Jamaica Concept Piece

USAID has announced the release of a solicitation for a five-year cooperative agreement to (1) increase targeted youth's civic engagement, (2) strengthen their supporting environment, and (3) bolster employment opportunities.  This program -- the Jamaica At-Risk Youth Empowerment, Civic Participation, and Workforce Readiness (EMPOWER) Activity will be funded at a cost range of $10 million to $24.99 million under the Youth Power Annual Program Statement (APS).  The purpose of this discussion is to present a concept piece regarding how the program could be designed and implemented in such a way as to foster sustainability and leverage greater impact through partnerships and support from the Jamaican diaspora in the United States.

There is an opportunity to partner with  the Jamaican diaspora in the United States to support initiatives to empower youth and prevent violence.  The key is to give the young people of Jamaica hope for a better future.  With over 757,000 Jamaican-origin residents in the United States, a series of partnerships could be put into place to help link the diaspora back to home communities.  This approach would require the following actions:

1. Map Jamaican-Origin residents in the United States using census data down to the block level using Social Explorer (census data analysis website).  An example of this mapping is in the Jamaica diaspora page.

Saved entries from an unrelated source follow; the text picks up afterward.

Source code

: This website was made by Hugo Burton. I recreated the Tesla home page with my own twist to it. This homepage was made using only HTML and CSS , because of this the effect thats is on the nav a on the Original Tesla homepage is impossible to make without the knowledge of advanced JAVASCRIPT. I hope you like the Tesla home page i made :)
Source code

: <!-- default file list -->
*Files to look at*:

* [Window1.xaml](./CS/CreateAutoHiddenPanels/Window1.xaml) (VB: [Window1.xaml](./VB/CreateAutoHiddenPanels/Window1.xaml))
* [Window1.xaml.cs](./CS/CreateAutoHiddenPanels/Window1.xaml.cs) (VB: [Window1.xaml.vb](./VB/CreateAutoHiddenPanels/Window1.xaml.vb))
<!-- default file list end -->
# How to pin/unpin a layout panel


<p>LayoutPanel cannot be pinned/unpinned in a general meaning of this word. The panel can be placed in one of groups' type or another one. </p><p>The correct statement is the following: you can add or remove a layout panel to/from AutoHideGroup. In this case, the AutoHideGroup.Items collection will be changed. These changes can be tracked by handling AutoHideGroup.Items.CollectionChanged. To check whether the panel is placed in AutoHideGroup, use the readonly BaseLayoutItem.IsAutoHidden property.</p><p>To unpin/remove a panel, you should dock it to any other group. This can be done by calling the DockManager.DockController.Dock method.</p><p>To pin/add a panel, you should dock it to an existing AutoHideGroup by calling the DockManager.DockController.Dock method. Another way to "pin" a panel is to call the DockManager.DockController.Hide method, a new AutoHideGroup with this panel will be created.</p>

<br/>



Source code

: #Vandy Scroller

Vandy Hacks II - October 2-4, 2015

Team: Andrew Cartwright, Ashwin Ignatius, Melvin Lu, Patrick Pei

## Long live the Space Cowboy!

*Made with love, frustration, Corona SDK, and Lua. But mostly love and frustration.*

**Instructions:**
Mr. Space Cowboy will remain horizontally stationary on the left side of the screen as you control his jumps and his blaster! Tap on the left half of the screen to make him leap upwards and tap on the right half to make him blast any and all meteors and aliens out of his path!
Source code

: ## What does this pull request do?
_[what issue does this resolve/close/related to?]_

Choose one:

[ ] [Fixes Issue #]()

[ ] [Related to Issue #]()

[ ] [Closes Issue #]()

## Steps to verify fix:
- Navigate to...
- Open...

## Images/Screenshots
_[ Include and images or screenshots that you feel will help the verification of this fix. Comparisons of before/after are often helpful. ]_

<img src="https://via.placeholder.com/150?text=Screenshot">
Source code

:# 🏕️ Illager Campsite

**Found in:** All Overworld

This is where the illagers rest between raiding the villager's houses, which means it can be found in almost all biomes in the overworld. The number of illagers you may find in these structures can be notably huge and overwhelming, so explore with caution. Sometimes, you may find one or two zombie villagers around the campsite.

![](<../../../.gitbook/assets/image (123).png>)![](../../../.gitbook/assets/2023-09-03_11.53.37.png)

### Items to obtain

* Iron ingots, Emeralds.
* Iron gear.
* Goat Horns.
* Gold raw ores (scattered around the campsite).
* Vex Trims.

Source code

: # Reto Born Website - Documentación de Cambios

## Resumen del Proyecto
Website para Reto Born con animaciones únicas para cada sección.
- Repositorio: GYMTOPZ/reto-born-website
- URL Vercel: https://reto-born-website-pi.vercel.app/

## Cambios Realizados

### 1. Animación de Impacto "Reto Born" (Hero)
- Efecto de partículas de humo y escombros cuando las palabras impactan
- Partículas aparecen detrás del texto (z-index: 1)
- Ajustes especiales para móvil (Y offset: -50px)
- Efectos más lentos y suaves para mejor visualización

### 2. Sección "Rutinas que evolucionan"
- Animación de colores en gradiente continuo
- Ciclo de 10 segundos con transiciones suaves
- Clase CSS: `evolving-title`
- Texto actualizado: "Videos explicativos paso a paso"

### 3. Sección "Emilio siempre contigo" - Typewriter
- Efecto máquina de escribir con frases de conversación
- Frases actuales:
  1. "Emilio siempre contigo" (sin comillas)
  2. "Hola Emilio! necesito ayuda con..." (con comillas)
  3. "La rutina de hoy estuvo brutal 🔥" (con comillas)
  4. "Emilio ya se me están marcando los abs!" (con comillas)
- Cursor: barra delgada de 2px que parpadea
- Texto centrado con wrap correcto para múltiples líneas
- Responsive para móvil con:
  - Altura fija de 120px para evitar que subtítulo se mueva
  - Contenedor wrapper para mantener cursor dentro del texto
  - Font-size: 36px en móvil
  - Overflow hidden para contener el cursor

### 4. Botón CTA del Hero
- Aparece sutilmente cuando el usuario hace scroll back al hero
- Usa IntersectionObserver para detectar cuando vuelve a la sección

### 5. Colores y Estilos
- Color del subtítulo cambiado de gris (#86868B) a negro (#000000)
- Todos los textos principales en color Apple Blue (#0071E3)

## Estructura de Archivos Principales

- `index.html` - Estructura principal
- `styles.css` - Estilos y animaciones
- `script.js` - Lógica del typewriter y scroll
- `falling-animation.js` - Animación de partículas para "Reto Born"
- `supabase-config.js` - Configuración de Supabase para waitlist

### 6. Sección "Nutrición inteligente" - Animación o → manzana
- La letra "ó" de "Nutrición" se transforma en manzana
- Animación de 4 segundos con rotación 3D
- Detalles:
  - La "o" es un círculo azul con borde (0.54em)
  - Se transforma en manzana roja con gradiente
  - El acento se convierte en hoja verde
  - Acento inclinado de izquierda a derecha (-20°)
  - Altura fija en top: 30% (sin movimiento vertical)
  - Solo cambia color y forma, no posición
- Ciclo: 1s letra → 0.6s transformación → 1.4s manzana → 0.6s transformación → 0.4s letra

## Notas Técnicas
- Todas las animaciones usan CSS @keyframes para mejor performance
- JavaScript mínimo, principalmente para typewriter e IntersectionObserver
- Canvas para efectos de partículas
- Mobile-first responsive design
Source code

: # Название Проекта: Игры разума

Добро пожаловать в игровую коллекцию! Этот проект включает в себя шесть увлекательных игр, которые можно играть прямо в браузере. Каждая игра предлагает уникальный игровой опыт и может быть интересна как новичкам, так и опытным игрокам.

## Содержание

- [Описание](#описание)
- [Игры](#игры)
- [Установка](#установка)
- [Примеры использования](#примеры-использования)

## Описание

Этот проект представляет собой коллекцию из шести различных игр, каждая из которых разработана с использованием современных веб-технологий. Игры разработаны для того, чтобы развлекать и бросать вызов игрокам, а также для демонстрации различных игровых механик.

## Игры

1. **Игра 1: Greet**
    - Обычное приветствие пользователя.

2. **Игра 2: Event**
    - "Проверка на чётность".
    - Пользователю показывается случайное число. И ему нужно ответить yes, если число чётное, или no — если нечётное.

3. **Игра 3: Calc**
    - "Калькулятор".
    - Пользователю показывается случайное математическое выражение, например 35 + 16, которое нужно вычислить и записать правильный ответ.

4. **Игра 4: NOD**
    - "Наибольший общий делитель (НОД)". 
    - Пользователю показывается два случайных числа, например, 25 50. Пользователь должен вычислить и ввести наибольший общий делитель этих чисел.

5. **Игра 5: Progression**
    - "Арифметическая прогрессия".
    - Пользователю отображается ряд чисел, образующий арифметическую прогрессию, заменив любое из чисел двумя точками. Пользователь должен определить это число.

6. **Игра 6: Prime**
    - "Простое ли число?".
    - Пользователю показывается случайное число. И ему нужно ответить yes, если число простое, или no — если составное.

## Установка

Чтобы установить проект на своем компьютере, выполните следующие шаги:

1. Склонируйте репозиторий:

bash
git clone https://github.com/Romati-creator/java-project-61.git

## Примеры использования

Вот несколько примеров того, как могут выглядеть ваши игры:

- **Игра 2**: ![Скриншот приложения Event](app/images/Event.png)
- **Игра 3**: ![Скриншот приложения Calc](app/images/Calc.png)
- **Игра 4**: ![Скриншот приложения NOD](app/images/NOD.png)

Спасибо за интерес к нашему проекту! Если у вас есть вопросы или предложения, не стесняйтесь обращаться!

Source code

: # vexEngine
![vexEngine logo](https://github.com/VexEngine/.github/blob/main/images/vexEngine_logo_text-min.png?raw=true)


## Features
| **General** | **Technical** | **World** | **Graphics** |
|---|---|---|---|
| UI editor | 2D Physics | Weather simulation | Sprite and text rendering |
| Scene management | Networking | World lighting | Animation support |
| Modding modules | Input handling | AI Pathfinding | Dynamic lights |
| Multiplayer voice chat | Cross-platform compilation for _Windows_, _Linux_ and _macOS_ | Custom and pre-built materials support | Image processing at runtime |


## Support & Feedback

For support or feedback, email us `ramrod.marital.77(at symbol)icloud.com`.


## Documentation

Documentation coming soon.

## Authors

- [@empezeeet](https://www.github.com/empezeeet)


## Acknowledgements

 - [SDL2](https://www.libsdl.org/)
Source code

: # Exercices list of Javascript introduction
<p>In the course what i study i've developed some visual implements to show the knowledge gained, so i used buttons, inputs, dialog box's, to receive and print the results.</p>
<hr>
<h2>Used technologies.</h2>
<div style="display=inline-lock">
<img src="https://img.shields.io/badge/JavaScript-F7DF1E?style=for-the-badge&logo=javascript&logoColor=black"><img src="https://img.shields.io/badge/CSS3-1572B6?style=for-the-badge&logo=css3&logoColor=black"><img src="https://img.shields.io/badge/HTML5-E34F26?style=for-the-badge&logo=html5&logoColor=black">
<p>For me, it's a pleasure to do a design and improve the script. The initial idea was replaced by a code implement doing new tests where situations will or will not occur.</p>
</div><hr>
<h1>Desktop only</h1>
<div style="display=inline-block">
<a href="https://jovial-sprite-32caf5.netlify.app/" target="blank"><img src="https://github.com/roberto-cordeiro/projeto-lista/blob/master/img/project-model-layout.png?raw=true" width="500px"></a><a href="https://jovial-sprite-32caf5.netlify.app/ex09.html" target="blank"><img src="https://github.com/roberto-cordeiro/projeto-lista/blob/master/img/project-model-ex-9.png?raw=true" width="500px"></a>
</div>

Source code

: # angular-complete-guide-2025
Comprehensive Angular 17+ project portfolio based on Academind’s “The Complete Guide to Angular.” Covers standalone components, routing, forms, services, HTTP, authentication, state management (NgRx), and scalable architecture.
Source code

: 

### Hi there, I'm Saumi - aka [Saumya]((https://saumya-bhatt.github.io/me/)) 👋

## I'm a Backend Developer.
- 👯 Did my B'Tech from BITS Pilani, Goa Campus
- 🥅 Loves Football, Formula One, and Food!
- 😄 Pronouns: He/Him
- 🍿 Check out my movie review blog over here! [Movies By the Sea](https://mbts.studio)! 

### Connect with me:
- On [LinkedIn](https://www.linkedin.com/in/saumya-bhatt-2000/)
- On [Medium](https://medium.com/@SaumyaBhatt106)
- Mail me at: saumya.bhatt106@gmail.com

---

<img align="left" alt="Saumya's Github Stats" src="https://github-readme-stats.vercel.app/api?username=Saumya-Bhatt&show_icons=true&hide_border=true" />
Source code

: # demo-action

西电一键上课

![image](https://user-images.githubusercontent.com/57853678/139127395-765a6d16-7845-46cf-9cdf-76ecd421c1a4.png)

2. Partner with Jamaican hometown associations, supporters (RPCVs from Jamaica), businesses that are owned by diaspora members, and business owners interested in developing ties to Jamaica for remote work (e.g., call centers).  An example of this type of approach can be found in a concept paper I drafted when I was working in Peru -- see Mi Querido Pais.

3. Provide a secure mechanism for these partners and others (Jamaicans that are remitting funds to their families) to invest in smallscale businesses with training support in workforce development and business skils.  This would include partnering with the Peace Corps, civic groups in the United States that have an interest in Jamaica, and working directly with members of the diaspora.

The design of this program would target the communities highlighted in the Ministry of National Security as the most critical areas for interventions to empower youth and prevent violence.